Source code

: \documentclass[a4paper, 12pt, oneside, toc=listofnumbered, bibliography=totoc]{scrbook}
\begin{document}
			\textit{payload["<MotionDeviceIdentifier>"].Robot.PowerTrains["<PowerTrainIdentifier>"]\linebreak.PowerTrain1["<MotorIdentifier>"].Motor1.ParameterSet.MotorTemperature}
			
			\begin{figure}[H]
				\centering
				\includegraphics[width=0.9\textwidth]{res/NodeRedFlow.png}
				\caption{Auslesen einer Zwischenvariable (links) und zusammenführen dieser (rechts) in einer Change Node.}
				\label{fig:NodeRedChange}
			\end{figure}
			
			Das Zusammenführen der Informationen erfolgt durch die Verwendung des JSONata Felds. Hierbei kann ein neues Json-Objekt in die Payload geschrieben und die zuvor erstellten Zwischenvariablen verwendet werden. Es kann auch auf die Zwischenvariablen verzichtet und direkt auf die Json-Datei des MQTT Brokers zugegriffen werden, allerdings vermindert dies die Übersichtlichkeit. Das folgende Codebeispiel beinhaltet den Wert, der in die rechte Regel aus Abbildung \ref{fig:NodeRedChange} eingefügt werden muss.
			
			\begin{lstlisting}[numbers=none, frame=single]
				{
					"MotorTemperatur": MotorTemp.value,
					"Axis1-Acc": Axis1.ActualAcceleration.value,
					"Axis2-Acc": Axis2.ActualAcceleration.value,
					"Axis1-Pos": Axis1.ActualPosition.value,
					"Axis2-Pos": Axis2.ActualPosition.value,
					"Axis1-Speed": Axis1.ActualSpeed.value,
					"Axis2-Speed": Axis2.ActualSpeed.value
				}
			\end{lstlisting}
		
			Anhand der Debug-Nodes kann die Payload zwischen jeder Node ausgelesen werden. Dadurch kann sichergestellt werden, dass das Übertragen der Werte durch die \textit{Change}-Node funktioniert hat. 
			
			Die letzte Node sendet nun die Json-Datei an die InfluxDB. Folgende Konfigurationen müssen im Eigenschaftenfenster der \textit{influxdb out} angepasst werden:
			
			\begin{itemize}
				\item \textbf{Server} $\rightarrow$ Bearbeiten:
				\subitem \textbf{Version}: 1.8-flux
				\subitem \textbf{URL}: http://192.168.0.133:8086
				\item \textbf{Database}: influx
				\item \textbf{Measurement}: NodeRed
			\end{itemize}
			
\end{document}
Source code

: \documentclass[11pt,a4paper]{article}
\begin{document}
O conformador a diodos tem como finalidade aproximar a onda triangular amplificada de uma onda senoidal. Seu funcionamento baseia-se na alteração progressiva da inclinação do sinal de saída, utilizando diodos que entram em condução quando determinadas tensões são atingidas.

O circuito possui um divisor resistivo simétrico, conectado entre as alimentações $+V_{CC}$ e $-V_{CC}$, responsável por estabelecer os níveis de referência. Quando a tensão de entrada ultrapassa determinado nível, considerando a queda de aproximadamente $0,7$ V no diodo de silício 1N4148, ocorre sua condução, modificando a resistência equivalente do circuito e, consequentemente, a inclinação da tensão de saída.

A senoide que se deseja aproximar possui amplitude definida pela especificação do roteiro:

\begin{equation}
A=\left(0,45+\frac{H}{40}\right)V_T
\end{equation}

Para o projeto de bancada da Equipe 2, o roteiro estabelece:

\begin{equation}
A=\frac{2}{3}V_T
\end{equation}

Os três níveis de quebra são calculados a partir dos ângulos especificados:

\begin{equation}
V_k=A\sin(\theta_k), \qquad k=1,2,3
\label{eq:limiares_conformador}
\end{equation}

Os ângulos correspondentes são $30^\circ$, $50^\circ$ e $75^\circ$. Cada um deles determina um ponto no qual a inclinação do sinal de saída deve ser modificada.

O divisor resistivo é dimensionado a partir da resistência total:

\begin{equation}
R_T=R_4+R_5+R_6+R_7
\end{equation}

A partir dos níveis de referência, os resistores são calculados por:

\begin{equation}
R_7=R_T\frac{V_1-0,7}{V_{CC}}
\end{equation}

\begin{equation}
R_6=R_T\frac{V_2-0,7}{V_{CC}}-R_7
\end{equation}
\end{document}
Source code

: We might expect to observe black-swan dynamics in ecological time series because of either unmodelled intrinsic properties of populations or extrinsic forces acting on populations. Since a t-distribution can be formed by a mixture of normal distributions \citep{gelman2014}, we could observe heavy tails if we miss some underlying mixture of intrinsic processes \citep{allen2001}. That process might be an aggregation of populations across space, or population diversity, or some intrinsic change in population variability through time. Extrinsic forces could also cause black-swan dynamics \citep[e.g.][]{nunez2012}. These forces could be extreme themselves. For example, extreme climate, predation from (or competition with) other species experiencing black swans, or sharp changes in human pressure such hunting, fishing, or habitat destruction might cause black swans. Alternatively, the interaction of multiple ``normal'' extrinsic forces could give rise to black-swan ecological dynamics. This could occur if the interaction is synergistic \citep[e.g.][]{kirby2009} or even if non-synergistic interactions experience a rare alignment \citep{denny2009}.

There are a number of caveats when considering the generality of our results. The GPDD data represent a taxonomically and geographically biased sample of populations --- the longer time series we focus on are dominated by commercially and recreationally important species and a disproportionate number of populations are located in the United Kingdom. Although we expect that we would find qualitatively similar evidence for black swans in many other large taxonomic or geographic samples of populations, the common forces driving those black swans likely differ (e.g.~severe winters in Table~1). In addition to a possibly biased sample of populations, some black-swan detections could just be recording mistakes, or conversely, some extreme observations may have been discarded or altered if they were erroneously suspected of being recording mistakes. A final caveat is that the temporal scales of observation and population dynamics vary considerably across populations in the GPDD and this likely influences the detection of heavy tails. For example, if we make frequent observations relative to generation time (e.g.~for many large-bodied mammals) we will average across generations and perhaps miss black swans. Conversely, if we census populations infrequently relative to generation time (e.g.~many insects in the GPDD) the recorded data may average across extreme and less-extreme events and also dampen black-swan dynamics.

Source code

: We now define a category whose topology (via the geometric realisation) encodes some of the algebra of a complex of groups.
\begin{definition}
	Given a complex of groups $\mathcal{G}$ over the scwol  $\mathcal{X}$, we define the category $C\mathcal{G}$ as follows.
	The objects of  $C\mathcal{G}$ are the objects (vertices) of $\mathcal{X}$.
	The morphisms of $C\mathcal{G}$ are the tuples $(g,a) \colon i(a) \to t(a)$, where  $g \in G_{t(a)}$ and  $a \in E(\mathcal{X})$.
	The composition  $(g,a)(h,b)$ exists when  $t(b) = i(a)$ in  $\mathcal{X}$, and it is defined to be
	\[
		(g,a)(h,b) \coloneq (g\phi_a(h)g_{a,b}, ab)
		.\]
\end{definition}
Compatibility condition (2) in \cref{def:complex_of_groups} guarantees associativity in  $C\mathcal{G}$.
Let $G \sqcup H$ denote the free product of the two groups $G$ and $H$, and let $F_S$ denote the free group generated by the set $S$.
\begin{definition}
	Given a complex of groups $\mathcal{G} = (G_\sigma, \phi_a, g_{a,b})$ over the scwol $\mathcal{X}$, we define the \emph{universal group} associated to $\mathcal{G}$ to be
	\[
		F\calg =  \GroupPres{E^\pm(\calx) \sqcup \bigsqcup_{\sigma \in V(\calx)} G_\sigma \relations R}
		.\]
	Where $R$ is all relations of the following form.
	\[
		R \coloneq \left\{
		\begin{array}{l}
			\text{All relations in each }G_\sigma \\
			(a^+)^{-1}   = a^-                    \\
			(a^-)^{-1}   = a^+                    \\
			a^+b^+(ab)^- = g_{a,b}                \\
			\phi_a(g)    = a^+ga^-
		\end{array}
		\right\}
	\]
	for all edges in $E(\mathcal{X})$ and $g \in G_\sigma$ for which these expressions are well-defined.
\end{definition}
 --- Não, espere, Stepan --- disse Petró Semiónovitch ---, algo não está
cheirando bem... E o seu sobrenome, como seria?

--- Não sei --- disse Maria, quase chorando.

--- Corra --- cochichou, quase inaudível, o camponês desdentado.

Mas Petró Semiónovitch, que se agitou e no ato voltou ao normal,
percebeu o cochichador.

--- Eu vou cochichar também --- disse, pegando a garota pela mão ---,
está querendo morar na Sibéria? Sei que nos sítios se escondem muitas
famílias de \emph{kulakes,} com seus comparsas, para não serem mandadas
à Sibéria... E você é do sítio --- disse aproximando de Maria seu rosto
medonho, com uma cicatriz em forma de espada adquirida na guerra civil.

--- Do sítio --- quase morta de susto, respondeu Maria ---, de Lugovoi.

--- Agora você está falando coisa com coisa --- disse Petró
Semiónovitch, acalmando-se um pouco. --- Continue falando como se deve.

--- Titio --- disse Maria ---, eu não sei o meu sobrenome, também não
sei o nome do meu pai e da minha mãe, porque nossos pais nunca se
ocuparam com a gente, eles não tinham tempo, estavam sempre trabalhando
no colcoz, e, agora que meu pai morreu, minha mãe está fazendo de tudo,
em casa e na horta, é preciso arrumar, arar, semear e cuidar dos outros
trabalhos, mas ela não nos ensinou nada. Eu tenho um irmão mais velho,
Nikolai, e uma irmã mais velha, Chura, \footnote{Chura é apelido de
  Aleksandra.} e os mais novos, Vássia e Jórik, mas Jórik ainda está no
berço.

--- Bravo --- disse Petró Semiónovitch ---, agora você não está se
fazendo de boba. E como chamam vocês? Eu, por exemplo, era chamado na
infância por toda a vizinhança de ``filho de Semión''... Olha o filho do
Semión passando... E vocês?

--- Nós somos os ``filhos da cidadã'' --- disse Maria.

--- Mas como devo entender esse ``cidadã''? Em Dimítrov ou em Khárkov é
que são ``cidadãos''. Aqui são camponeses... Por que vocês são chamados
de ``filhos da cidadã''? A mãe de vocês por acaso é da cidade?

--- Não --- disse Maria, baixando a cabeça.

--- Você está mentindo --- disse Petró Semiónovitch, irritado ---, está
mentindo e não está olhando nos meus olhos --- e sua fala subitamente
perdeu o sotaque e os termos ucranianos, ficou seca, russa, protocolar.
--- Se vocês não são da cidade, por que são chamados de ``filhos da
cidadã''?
------
- Problem to work on
Look through the data above. Copy every line with the string "vocês" in it.

- Response below
fazendo de boba. E como chamam vocês? Eu, por exemplo, era chamado na
Semión passando... E vocês?
que são ``cidadãos''. Aqui são camponeses... Por que vocês são chamados
de ``filhos da cidadã''? A mãe de vocês por acaso é da cidade?
--- Se vocês não são da cidade, por que são chamados de ``filhos da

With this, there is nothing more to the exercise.